DATA FOR PROCESSING:
>>
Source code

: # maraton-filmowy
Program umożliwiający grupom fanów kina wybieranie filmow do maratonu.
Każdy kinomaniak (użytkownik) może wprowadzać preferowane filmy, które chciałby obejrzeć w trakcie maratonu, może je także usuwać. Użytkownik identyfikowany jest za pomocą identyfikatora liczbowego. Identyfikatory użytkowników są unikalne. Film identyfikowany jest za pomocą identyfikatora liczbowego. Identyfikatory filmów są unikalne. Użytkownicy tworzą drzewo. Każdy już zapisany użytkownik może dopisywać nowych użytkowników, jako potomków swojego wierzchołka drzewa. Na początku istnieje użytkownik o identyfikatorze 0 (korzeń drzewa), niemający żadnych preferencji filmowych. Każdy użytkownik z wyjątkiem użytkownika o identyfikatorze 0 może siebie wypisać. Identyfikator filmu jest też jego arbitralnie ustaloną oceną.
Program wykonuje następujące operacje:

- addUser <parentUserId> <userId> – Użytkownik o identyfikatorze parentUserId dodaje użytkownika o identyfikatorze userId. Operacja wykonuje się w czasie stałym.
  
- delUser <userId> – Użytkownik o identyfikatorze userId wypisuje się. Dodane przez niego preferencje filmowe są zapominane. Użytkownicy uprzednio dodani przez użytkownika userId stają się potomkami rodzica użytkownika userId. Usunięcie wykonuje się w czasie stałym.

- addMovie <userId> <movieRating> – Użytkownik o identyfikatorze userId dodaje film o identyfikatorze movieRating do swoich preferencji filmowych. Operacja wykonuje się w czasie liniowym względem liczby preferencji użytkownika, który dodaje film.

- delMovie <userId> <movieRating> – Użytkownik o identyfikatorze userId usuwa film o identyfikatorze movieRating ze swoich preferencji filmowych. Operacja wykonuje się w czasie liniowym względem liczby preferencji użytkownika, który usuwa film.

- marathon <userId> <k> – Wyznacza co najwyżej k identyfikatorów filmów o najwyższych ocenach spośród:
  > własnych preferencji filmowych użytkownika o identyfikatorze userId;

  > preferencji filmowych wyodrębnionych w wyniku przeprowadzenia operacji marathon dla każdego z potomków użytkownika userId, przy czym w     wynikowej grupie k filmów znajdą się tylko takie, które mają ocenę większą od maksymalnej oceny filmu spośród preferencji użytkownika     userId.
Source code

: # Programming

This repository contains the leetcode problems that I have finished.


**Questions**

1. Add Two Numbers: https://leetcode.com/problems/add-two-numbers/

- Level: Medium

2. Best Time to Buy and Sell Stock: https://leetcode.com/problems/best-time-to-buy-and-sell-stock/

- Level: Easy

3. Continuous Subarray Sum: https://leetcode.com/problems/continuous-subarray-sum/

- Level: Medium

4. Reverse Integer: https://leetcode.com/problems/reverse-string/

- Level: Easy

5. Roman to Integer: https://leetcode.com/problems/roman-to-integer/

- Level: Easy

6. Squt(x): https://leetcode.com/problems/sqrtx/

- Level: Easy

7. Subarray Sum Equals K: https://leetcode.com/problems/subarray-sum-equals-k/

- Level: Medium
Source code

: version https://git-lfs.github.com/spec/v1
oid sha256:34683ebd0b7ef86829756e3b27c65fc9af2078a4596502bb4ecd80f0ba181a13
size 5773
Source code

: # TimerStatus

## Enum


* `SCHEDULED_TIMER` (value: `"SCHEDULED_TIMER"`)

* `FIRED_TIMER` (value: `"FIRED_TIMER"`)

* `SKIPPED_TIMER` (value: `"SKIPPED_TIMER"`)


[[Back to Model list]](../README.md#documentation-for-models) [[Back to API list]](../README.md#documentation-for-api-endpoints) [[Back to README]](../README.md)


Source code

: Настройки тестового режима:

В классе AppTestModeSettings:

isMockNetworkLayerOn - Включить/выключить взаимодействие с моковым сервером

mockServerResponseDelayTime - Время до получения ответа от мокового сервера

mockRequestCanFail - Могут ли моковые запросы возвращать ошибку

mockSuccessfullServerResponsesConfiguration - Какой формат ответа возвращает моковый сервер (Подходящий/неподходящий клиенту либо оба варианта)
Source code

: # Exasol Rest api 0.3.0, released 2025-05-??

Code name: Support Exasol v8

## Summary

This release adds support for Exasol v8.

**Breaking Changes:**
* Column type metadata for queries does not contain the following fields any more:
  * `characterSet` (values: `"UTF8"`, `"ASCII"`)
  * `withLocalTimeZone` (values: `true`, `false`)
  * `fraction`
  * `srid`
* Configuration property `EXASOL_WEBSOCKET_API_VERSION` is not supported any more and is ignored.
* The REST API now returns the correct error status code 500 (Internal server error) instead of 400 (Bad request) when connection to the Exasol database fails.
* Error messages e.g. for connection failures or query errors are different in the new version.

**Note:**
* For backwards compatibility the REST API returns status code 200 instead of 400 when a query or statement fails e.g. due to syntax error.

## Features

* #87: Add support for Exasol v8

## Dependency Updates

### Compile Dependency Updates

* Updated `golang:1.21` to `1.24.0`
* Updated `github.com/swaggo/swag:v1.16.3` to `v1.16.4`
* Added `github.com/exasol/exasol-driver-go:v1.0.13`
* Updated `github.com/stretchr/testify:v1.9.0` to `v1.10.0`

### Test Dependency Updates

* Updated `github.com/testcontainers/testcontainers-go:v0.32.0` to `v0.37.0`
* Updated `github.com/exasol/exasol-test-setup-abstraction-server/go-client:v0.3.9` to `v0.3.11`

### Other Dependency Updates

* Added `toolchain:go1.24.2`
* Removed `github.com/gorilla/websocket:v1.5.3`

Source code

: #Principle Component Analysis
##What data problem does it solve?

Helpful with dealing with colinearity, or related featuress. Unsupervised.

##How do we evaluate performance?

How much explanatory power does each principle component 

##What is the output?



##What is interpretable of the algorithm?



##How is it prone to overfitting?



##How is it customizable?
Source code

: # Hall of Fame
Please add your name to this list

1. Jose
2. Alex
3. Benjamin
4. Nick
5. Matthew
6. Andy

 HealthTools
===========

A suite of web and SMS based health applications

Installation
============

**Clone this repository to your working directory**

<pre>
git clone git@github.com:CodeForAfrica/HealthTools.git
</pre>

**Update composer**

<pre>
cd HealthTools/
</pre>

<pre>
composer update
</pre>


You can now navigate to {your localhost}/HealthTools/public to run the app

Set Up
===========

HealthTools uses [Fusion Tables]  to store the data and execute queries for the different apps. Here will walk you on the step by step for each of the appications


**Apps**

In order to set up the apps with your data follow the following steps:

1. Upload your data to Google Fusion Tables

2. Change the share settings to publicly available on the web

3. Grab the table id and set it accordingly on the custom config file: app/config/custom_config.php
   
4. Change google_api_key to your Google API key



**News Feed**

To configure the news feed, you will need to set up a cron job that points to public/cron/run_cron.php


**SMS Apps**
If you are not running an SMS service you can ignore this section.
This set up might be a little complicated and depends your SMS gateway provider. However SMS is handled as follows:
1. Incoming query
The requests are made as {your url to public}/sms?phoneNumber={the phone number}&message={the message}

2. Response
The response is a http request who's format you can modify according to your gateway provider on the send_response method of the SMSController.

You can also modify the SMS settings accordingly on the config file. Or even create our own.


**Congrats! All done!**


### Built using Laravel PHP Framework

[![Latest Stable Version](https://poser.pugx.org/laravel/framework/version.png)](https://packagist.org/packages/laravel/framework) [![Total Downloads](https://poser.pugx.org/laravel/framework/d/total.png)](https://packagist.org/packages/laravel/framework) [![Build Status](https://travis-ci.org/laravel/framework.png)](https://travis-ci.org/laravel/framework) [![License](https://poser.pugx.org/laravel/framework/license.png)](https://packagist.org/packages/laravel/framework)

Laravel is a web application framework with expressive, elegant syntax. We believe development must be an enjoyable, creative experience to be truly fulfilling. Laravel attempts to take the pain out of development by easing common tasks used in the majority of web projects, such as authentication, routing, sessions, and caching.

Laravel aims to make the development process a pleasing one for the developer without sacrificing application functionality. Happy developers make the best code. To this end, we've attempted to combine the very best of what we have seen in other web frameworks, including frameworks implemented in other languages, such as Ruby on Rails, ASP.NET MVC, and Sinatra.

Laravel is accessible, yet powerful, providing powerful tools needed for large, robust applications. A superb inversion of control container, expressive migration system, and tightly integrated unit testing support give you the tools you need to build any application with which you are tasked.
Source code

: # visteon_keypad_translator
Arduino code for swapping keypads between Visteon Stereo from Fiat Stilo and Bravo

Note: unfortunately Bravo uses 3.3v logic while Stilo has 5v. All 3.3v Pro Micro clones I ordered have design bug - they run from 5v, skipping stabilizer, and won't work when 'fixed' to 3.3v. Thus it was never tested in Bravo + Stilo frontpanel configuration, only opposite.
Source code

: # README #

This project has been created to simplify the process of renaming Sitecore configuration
<<
WORK TO BE COMPLETED: Check each line of the entries for the string "Updates". Copy the lines that have it.

ANSWER TO THIS PROBLEM:
## Dependency Updates
### Compile Dependency Updates
### Test Dependency Updates
### Other Dependency Updates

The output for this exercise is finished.